こうした状況のなかで箱館の集荷問屋長崎屋半兵衛と、場所請負人および零細生産者の具体的な動向はどんなものであったか、いまのところ史料不足で遺憾ながら明らかにできないが、安永8(1779)年に起きた次の事件などは、この間の事情を若干物語っているものと思われる。
安永8年5月19日、茅部の漁民300余人が亀田村に至り、20日には、その数が増加して500余人に達し、箱館に押し寄せ、各村の小頭が代表して亀田奉行に対し、茅部の漁船中に役金を納めない者が240余艘もあるが、他の漁船もこれと同様すべて役金を免除されたい。また、俵物昆布の一手買いを出願した者があるというが、一手に買い取られると一同困難するので、不許可にされたいと訴え出ている。

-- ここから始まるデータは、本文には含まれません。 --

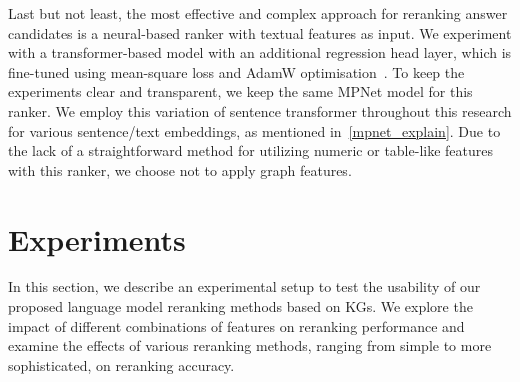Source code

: Last but not least, the most effective and complex approach for reranking answer candidates is a neural-based ranker with textual features as input. We experiment with a transformer-based model with an additional regression head layer, which is fine-tuned using {mean-square loss} and {AdamW} optimisation~\cite{DBLP:conf/iclr/LoshchilovH19-adamw}. To keep the experiments clear and transparent, we keep the same MPNet model for this ranker. We employ this variation of sentence transformer throughout this research for various sentence/text embeddings, as mentioned in~\ref{mpnet_explain}. Due to the lack of a straightforward method for utilizing numeric or table-like features with this ranker, we choose not to apply graph features. 


\section{Experiments}
In this section, we describe an experimental setup to test the usability of our proposed language model reranking methods based on KGs. We explore the impact of different combinations of features on reranking performance and examine the effects of various reranking methods, ranging from simple to more sophisticated, on reranking accuracy.

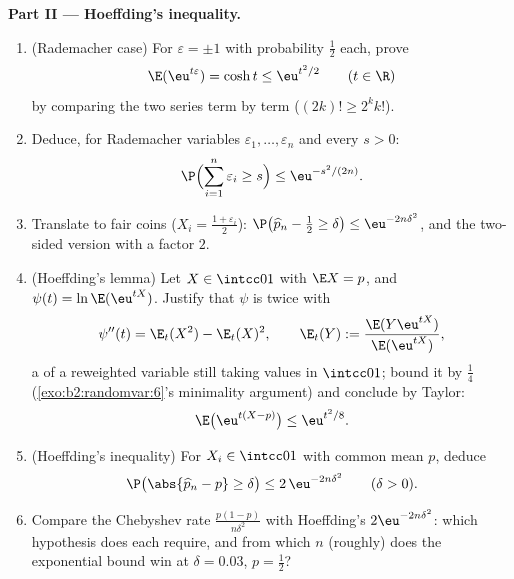 \begin{problem}
\medskip
\noindent\textbf{Part II --- Hoeffding's inequality.}
\begin{enumerate}[resume]
  \item (Rademacher case) For $\varepsilon = \pm1$ with
        probability $\frac12$ each, prove
        \[
        \E(\eu^{t\varepsilon}) = \cosh t \leq \eu^{t^2/2}
        \qquad (t \in \R)
        \]
        by comparing the two series term by term ($(2k)! \geq
        2^kk!$).
  \item Deduce, for  Rademacher variables
        $\varepsilon_1, \dots, \varepsilon_n$ and every $s >
        0$:
        \[
        \P\Bigl(\sum_{i=1}^n\varepsilon_i \geq s\Bigr)
        \leq \eu^{-s^2/(2n)} .
        \]
  \item Translate to fair coins ($X_i =
        \frac{1+\varepsilon_i}2$): $\P\bigl(\widehat p_n -
        \tfrac12 \geq \delta\bigr) \leq \eu^{-2n\delta^2}$,
        and the two-sided version with a factor $2$.
  \item (Hoeffding's lemma) Let $X \in \intcc01$ with $\E X =
        p$, and $\psi(t) = \ln\E(\eu^{tX})$. Justify that
        $\psi$ is twice  with
        \[
        \psi''(t) = \E_t(X^2) - \E_t(X)^2, \qquad
        \E_t(Y) := \frac{\E(Y\eu^{tX})}{\E(\eu^{tX})},
        \]
        a \emph{} of a reweighted variable still
        taking values in $\intcc01$; bound it by $\frac14$
        (\cref{exo:b2:randomvar:6}'s minimality argument) and
        conclude by Taylor:
        \[
        \E\bigl(\eu^{t(X - p)}\bigr) \leq \eu^{t^2/8} .
        \]
  \item (Hoeffding's inequality) For  $X_i \in
        \intcc01$ with common mean $p$, deduce
        \[
        \P\bigl(\abs{\widehat p_n - p} \geq \delta\bigr)
        \leq 2\,\eu^{-2n\delta^2}
        \qquad (\delta > 0).
        \]
  \item Compare the Chebyshev rate
        $\frac{p(1-p)}{n\delta^2}$ with Hoeffding's
        $2\eu^{-2n\delta^2}$: which hypothesis does each
        require, and from which $n$ (roughly) does the
        exponential bound win at $\delta = 0.03$, $p =
        \frac12$?
\end{enumerate}


\end{problem}
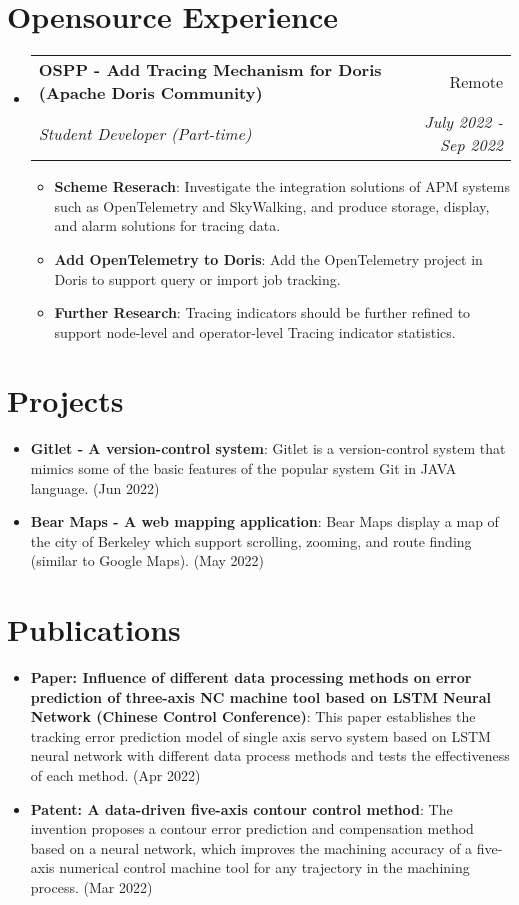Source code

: \documentclass[a4paper,20pt]{article}
\makeatletter
\newcommand{\resumeItem}[2]{
  \item\small{
    \textbf{#1}{: #2 \vspace{-2pt}}
  }
}
\newcommand{\resumeSubheading}[4]{
  \vspace{-1pt}\item
    \begin{tabular*}{0.97\textwidth}{l@{\extracolsep{\fill}}r}
      \textbf{#1} & #2 \\
      \textit{#3} & \textit{#4} \\
    \end{tabular*}\vspace{-5pt}
}
\newcommand{\resumeSubItem}[2]{\resumeItem{#1}{#2}\vspace{-3pt}}
\newcommand{\resumeSubHeadingListStart}{\begin{itemize}[leftmargin=*]}
\newcommand{\resumeSubHeadingListEnd}{\end{itemize}}
\newcommand{\resumeItemListStart}{\begin{itemize}}
\newcommand{\resumeItemListEnd}{\end{itemize}\vspace{-5pt}}
\makeatother
\begin{document}
\section{Opensource Experience}
  \resumeSubHeadingListStart
    \resumeSubheading{OSPP - Add Tracing Mechanism for Doris (Apache Doris Community)}{Remote}
    {Student Developer (Part-time)}{July 2022 - Sep 2022}
    \resumeItemListStart
        \resumeItem{Scheme Reserach}
          {Investigate the integration solutions of APM systems such as OpenTelemetry and SkyWalking, and produce storage, display, and alarm solutions for tracing data.}
          \resumeItem{Add OpenTelemetry to Doris}
          {Add the OpenTelemetry project in Doris to support query or import job tracking.}
          \resumeItem{Further Research}
          {Tracing indicators should be further refined to support node-level and operator-level Tracing indicator statistics.}
      \resumeItemListEnd
\vspace{-5pt}

\resumeSubHeadingListEnd

\vspace{-5pt}
\section{Projects}
\resumeSubHeadingListStart
\resumeSubItem{Gitlet - A version-control system}
{Gitlet is a version-control system that mimics some of the basic features of the popular system Git in JAVA language. (Jun 2022)}
\vspace{2pt}
\resumeSubItem{Bear Maps - A web mapping application}
{Bear Maps display a map of the city of Berkeley which support scrolling, zooming, and route finding (similar to Google Maps). (May 2022)}
\vspace{2pt}
\resumeSubHeadingListEnd
\vspace{-5pt}
\section{Publications}
\resumeSubHeadingListStart
\resumeSubItem{Paper: Influence of different data processing methods on error prediction of three-axis NC machine tool based on LSTM Neural Network (Chinese Control Conference)}
{This paper establishes the tracking error prediction model of single axis servo system based on LSTM neural network with different data process methods and tests the effectiveness of each method. (Apr 2022)}
\vspace{2pt}
\resumeSubItem{Patent: A data-driven five-axis contour control method}
{The invention proposes a contour error prediction and compensation method based on a neural network, which improves the machining accuracy of a five-axis numerical control machine tool for any trajectory in the machining process. (Mar 2022)}
\resumeSubHeadingListEnd
\vspace{-5pt}
\end{document}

これは茅部地方の漁民にとって、長崎俵物としての昆布生産が、いかに重要になってきていたかということを示すものであり、こうした行動にもかかわらず、松前の俵物は独占集荷体制へ完全に組込まれるとともに、箱館近郷漁民への俵物生産に対する一手請方問屋の支配が強化された。そしてこれによって箱館の経済的地位がしだいに上昇してくるのである。